I’m guessing that for your very large file download you had an unusually high number of corrupted TCP packets and some of those were extra unlucky and still had valid checksums.

Or something else went wrong, so the TCP packets are correct for what some backend told it to have, just wasn't what should have been served for 1-2 packets or whatever.
TCP's is quite simple, but I would think TLS's checksum would be more infallible.
It seems most likely that the corruption happened in RAM or the local storage device, after the TLS integrity check had already happened.
Scary to consider. And if that's so, it can also happen after your integrity check...
The most likely thing by far is that the download failed part way through, but the error was never reported, or the reported error was never checked.

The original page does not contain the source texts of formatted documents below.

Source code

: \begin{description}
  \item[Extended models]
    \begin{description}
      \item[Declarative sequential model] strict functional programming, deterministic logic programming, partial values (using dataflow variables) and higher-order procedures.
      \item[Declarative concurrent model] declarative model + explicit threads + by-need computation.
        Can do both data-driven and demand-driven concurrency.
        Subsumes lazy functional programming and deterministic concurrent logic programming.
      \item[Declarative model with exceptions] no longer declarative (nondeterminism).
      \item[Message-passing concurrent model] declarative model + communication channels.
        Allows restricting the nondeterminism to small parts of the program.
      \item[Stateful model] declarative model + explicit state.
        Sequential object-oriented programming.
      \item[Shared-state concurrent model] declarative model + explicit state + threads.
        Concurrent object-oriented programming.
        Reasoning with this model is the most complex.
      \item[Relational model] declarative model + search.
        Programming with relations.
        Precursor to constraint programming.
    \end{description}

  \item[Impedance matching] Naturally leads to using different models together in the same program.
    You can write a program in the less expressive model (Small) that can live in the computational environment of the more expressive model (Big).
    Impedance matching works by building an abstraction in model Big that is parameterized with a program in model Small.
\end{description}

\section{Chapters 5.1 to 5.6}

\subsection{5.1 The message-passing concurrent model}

Also, it's quite possible that the HTTP client didn't even know that the download failed: a common pattern is for the server to send a Content-Length of 0, and simply close the connection when it's done sending all of the traffic (i.e. set the TCP FIN flag on the last data packet). If the server decides to abandon the connection early for any reason, then it will... close the connection - which the client will just interpret as the end of the body, and have no idea that the file failed to download fully.

> I don't know why this isn't part of HTTP already

It could probably be improved, but HTTP does support this already:

https://datatracker.ietf.org/doc/html/rfc2616#section-14.15

A nice; I didn't know about that. Do Firefox and Chrome actually check it though?